May 28 (Bloomberg) -- Copper rose for a third day in London as opinion polls showed support for Greek political parties backing a bailout plan, easing concern about the euro-region debt crisis that threatens to crimp demand.

Greece’s New Democracy, which supports a European Union rescue, placed first in all six opinion polls published May 26 as campaigning continued for next month’s general election. The euro strengthened for a first session in five against the dollar today, making metals priced in greenbacks cheaper for users of the single European currency.

“A touch of optimism has crept into the market,” RBC Capital Markets Ltd. said in a note. Copper benefited from “a deeply oversold position, as well as some talk that demand is not as poor as some perceive.”
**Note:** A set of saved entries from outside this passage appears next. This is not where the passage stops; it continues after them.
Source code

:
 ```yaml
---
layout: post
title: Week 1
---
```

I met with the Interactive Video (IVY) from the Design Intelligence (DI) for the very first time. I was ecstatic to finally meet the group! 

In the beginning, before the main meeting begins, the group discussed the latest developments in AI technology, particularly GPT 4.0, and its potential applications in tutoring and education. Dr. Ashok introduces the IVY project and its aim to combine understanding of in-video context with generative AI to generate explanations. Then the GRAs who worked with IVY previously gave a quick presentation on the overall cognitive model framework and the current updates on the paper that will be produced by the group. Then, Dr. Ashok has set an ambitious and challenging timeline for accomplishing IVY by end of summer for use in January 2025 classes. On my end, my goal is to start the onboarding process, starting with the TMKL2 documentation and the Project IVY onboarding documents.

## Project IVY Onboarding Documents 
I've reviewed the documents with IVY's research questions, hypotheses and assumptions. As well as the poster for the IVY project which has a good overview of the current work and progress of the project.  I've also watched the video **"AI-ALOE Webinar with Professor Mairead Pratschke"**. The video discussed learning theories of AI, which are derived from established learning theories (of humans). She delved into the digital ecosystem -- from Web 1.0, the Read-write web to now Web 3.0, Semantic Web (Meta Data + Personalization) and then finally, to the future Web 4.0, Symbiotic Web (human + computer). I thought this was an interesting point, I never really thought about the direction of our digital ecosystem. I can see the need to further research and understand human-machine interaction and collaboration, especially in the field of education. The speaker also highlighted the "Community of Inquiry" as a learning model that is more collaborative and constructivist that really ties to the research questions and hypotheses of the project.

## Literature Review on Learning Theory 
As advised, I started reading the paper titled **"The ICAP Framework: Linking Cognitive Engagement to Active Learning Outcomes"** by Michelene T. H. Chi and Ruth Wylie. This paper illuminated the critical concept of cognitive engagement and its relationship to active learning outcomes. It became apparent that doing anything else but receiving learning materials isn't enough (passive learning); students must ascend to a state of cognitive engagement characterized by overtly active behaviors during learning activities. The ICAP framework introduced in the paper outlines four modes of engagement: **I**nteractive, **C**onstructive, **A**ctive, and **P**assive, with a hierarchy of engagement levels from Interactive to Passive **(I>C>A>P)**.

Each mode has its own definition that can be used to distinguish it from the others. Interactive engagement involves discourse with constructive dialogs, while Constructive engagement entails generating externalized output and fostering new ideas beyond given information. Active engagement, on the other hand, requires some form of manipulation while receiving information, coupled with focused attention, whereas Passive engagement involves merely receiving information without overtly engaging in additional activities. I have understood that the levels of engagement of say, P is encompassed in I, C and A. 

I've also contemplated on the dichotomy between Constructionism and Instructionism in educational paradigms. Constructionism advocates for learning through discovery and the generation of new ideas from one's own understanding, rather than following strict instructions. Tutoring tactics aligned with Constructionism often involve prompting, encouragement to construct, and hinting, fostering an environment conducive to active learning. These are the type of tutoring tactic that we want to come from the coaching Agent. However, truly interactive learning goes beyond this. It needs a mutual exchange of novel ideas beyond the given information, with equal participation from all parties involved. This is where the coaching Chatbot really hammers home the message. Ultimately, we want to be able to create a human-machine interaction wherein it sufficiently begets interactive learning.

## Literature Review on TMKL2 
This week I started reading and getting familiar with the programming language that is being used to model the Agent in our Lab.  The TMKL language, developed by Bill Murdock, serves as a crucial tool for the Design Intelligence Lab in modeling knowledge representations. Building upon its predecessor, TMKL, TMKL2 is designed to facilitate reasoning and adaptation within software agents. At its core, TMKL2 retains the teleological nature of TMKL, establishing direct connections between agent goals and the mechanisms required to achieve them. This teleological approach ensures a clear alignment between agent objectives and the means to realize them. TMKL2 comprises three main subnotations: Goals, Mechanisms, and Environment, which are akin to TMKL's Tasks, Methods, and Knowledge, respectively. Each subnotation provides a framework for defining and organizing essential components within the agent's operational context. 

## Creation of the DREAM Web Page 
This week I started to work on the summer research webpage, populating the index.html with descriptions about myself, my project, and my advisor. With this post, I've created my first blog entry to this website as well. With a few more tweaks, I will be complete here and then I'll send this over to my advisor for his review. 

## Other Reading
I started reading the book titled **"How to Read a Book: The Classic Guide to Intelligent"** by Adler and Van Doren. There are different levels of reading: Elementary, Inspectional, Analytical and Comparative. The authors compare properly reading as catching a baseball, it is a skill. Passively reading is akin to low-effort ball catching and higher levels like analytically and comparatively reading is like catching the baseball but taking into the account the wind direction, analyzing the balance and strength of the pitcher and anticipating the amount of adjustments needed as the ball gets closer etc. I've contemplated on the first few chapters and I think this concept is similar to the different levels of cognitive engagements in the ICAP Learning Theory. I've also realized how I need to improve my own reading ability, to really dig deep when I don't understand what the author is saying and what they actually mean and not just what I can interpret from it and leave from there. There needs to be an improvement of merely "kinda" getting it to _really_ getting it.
Copper for three-month delivery settled 0.6 percent higher at $7,685 a metric ton on the London Metal Exchange. Prices are down 8.5 percent this month, on course for the biggest drop since September. Copper for July delivery rose 0.6 percent to $3.4685 a pound on the Comex in New York, where floor trading is shut today for the Memorial Day holiday.

Copper inventories monitored by the LME fell for a third session to 223,050 tons, daily exchange figures showed. Stockpiles have dropped 40 percent this year and are on course to shrink for an eighth month in a row.

“We continue to see a tight market for copper and a positive long-term outlook,” Neil Hamilton, chairman of OZ Minerals Ltd., said at the Melbourne-based producer’s annual meeting. “Global copper supply looks like it will continue to remain under pressure.”

Orders to draw the metal from LME warehouses declined for an 11th session to 23,950 tons.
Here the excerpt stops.